TASK BRIEF:
Lines from the line with "- Integration with" to the line with "# Prerequisites" in the entries below, and only those, must be output exactly, with both ends included.

•••

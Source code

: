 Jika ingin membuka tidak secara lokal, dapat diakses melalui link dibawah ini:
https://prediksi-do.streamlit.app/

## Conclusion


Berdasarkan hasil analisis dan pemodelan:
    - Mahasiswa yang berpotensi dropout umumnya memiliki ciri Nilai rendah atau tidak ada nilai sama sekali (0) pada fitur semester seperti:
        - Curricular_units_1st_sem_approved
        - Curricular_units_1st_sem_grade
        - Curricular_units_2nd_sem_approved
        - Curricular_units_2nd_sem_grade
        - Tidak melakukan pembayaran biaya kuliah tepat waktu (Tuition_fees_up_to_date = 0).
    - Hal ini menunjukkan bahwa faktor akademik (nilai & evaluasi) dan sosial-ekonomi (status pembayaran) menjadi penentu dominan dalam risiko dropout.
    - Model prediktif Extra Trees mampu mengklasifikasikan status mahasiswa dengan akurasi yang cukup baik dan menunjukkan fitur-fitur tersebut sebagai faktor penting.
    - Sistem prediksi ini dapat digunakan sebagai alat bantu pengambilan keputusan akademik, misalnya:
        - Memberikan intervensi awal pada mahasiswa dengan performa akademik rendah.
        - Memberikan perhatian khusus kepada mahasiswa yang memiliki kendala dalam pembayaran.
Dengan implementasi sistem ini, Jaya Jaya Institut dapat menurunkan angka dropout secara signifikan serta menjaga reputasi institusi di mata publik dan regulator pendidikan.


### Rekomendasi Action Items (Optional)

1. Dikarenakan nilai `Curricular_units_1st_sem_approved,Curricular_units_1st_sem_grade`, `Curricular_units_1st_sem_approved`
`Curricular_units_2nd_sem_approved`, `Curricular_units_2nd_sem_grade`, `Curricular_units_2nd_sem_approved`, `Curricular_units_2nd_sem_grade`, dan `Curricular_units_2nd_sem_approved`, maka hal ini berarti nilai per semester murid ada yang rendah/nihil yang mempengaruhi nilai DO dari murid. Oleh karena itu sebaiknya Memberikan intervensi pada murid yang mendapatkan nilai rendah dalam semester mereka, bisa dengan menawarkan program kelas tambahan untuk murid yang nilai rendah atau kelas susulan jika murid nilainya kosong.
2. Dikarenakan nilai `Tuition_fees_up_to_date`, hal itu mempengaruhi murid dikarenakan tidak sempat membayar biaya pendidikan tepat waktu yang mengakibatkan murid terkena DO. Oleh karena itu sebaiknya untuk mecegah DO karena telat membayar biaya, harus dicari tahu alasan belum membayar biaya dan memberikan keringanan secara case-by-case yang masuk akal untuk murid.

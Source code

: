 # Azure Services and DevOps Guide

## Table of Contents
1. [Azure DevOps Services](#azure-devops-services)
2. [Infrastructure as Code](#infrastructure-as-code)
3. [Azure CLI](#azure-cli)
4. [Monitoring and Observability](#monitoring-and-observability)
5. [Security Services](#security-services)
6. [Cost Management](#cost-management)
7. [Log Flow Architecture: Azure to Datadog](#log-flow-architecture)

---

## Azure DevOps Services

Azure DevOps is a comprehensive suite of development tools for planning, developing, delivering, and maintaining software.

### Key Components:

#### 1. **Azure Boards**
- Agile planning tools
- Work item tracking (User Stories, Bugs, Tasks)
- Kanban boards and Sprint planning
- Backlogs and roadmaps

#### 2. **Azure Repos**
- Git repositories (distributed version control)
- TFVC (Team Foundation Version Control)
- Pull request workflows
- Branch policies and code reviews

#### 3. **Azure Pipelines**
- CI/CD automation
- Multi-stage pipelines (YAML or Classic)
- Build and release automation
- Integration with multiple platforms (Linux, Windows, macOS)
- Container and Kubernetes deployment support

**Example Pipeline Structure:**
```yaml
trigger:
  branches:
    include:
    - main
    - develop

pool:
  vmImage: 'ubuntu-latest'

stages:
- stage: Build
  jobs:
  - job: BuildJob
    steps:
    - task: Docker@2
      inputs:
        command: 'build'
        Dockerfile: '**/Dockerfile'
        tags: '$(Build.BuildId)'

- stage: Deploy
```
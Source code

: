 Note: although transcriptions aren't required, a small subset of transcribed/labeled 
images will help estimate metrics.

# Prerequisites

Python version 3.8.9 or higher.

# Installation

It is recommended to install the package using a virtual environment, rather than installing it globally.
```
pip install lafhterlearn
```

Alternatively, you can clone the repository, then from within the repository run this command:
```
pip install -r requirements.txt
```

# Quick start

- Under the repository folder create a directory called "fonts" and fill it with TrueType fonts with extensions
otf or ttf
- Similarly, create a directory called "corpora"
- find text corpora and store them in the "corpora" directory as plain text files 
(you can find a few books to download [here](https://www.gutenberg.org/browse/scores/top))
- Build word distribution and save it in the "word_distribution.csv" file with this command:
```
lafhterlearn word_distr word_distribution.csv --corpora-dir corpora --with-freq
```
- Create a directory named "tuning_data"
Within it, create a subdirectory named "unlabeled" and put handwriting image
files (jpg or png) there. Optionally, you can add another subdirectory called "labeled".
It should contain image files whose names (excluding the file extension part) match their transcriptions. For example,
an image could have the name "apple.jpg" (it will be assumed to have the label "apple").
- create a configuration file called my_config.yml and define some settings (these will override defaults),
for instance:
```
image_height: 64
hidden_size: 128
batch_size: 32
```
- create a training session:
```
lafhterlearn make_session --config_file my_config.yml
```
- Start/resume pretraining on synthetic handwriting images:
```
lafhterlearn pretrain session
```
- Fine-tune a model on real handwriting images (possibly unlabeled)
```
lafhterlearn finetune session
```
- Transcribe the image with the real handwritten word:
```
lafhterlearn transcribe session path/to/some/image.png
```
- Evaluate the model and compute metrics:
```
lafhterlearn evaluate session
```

•••

ANSWER TO THIS PROBLEM:
- Integration with multiple platforms (Linux, Windows, macOS)
- Container and Kubernetes deployment support

**Example Pipeline Structure:**
```yaml
trigger:
  branches:
    include:
    - main
    - develop

pool:
  vmImage: 'ubuntu-latest'

stages:
- stage: Build
  jobs:
  - job: BuildJob
    steps:
    - task: Docker@2
      inputs:
        command: 'build'
        Dockerfile: '**/Dockerfile'
        tags: '$(Build.BuildId)'

- stage: Deploy
```
Source code

: Note: although transcriptions aren't required, a small subset of transcribed/labeled 
images will help estimate metrics.

# Prerequisites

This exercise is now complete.